“Carro Rei” é projeto cinematográfico brasileiro ousado, mas escorrega em diálogos forçados

Discurso político sobre meio ambiente e tecnologia se destaca na obra de Renata Pinheiro, com uma espécie de Herbie controverso e vingativo

Nos anos 1960, Herbie, protagonista de “Se Meu Fusca Falasse”, fez o maior sucesso por ser um carro com inteligência e sentimentos. No entanto, o carro vivia suas aventuras em corridas e estava longe de ser politicamente ativo. Diferente de Herbie, o “Carro Rei”, sua versão brasileira, dirigida por Renata Pinheiro, e em cartaz no Brasil, tem uma outra configuração: é instigador, faz discurso político e envolve as mulheres de forma empática e sexual.

Grande vencedor do Festival de Gramado 2021, conquistando os Kikitos de Melhor Filme, Melhor Direção de Arte, Melhor Som, Melhor Trilha Sonora, e também do Prêmio Especial do Júri para a atuação de Matheus Nachtergaele, “Carro Rei” chega ao circuito comercial neste mês de julho de 2022.

Com passagem por 30 festivais nacionais e internacionais, o filme lida com o fantástico e o bizarro com um pé na realidade. Constantemente, a narrativa apresenta o conflito entre tecnologia e natureza, evidenciando o que muitas vezes acontece no dia a dia, sem espaço para meio-termo. Na história de “Carro Rei”, ser adepto da tecnologia significa destruir a natureza e ser ligado ao meio ambiente é ter aversão à máquina. Nesse cenário desenhado, de extremos, esboça-se o mundo vive de dualidades do século XXI.

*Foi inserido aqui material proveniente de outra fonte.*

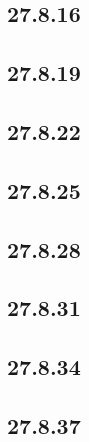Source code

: \documentclass{article}
\begin{document}
\subsection{27.8.16}

\subsection{27.8.19}

\subsection{27.8.22}

\subsection{27.8.25}

\subsection{27.8.28}

\subsection{27.8.31}

\subsection{27.8.34}

\subsection{27.8.37}
\end{document}

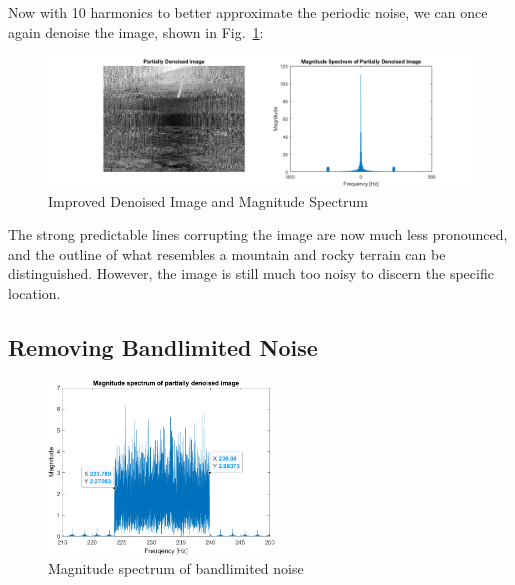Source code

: \documentclass[12pt]{article}
\numberwithin{equation}{section}
\numberwithin{figure}{section}
\numberwithin{table}{section}
\begin{document}
Now with 10 harmonics to better approximate the periodic noise, we can once
again denoise the image, shown in Fig.~\ref{fig:p2-im1improved}:

\begin{figure}[ht]
    \centering
    \includegraphics{figures/p2-im1improved.png}
    \caption{Improved Denoised Image and Magnitude Spectrum\label{fig:p2-im1improved}}
\end{figure}

The strong predictable lines corrupting the image are now much less pronounced,
and the outline of what resembles a mountain and rocky terrain can be
distinguished. However, the image is still much too noisy to discern the
specific location. \pagebreak
\subsection{Removing Bandlimited Noise}

\begin{figure}
    \vspace*{-12pt}
    \centering
    \includegraphics[width=6cm]{figures/p2-bandnoise.png}
    \caption{Magnitude spectrum of bandlimited noise\label{fig:p2-bandnoise}}
\end{figure}
\end{document}
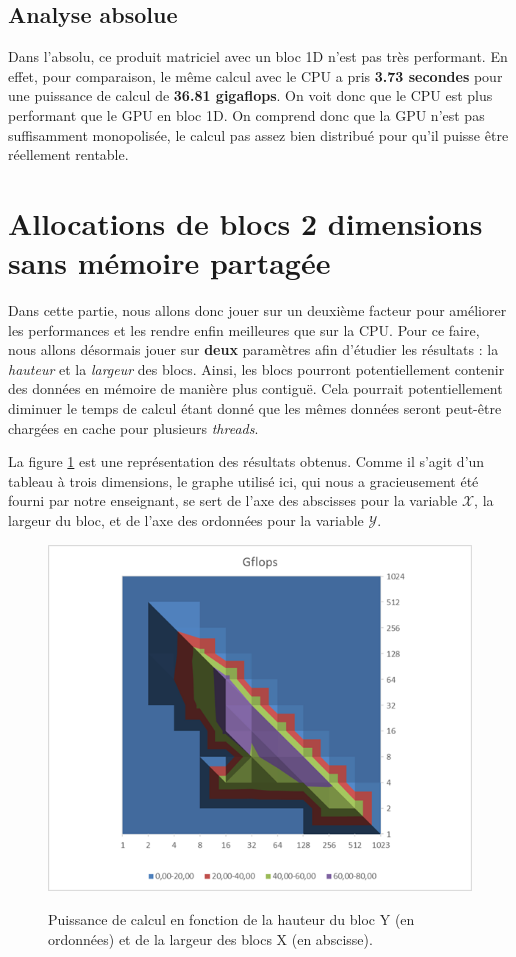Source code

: \documentclass[	DIV=calc,%
							paper=a4,%
							fontsize=11pt%
							]{scrartcl}	 					%
\begin{document}
\subsection{Analyse absolue}
Dans l'absolu, ce produit matriciel avec un bloc 1D n'est pas très performant. En effet, pour comparaison, le même calcul avec le CPU a pris \textbf{3.73 secondes} pour une puissance de calcul de \textbf{36.81 gigaflops}. On voit donc que le CPU est plus performant que le GPU en bloc 1D. On comprend donc que la GPU n'est pas suffisamment monopolisée, le calcul pas assez bien distribué pour qu'il puisse être réellement rentable.

\section{Allocations de blocs 2 dimensions sans mémoire partagée}
Dans cette partie, nous allons donc jouer sur un deuxième facteur pour améliorer les performances et les rendre enfin meilleures que sur la CPU. Pour ce faire, nous allons désormais jouer sur \textbf{deux} paramètres afin d'étudier les résultats : la \textit{hauteur} et la \textit{largeur} des blocs. Ainsi, les blocs pourront potentiellement contenir des données en mémoire de manière plus contiguë. Cela pourrait potentiellement diminuer le temps de calcul étant donné que les mêmes données seront peut-être chargées en cache pour plusieurs \textit{threads}.\par
La figure \ref{img:2DK2_power} est une représentation des résultats obtenus. Comme il s'agit d'un tableau à trois dimensions, le graphe utilisé ici, qui nous a gracieusement été fourni par notre enseignant, se sert de l'axe des abscisses pour la variable $\mathcal{X}$, la largeur du bloc, et de l'axe des ordonnées pour la variable $\mathcal{Y}$.
\begin{figure}
      \includegraphics[keepaspectratio,width=12cm]{img/Gflops_depending_bloc_size.png}
      \label{img:2DK2_power}
	  \caption{Puissance de calcul en fonction de la hauteur du bloc Y (en ordonnées) et de la largeur des blocs X (en abscisse).}
\end{figure} 
\end{document}

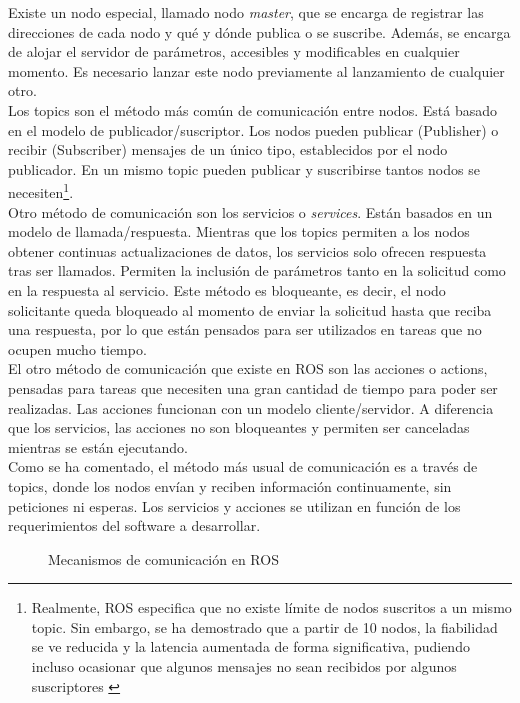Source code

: Existe un nodo especial, llamado nodo \textit{master}, que se encarga de registrar las direcciones de cada nodo y qué y dónde publica o se suscribe. Además, se encarga de alojar el servidor de parámetros, accesibles y modificables en cualquier momento. Es necesario lanzar este nodo previamente al lanzamiento de cualquier otro. \\

Los topics son el método más común de comunicación entre nodos. Está basado en el modelo de publicador/suscriptor. Los nodos pueden publicar (Publisher) o recibir (Subscriber) mensajes de un único tipo, establecidos por el nodo publicador. En un mismo topic pueden publicar y suscribirse tantos nodos se necesiten\footnote{Realmente, ROS especifica que no existe límite de nodos suscritos a un mismo topic. Sin embargo, se ha demostrado que a partir de 10 nodos, la fiabilidad se ve reducida y la latencia aumentada de forma significativa, pudiendo incluso ocasionar que algunos mensajes no sean recibidos por algunos suscriptores \cite{issue}}. \\

Otro método de comunicación son los servicios o \textit{services}. Están basados en un modelo de llamada/respuesta. Mientras que los topics permiten a los nodos obtener continuas actualizaciones de datos, los servicios solo ofrecen respuesta tras ser llamados. Permiten la inclusión de parámetros tanto en la solicitud como en la respuesta al servicio. Este método es bloqueante, es decir, el nodo solicitante queda bloqueado al momento de enviar la solicitud hasta que reciba una respuesta, por lo que están pensados para ser utilizados en tareas que no ocupen mucho tiempo.\\

El otro método de comunicación que existe en ROS son las acciones o actions, pensadas para tareas que necesiten una gran cantidad de tiempo para poder ser realizadas. Las acciones funcionan con un modelo cliente/servidor. A diferencia que los servicios, las acciones no son bloqueantes y permiten ser canceladas mientras se están ejecutando.\\

Como se ha comentado, el método más usual de comunicación es a través de topics, donde los nodos envían y reciben información continuamente, sin peticiones ni esperas. Los servicios y acciones se utilizan en función de los requerimientos del software a desarrollar.\\

\begin{figure}[H]
 \centering
  \hspace{0.5cm}
 \caption{Mecanismos de comunicación en ROS}
 \label{fig:comm}
\end{figure}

O jovem Uno, interpretado por Luciano Pedro Jr, nome dado pelos seus pais em homenagem ao carro em que ele nasceu a caminho da maternidade, tem o dom de se comunicar com automóveis. Na infância, ele e o carro da família são grandes amigos – até que uma tragédia muda tudo. Uma década depois, Uno, aos 19 anos, tem aversão a automóveis e não quer trabalhar na empresa de táxis da família. É um ciclista apaixonado por natureza e ingressa na faculdade de Agroecologia.

Mas quando uma nova lei na cidade de Caruaru, onde é ambientada a história, tira de circulação os carros com mais de 15 anos de uso, Uno recorre ao velho amigo, abandonado em um ferro-velho, para salvar a família. A partir daí, o antigo carro se torna o “Carro Rei” e monta um plano miraculoso para dominar os humanos (pelo menos, os da região).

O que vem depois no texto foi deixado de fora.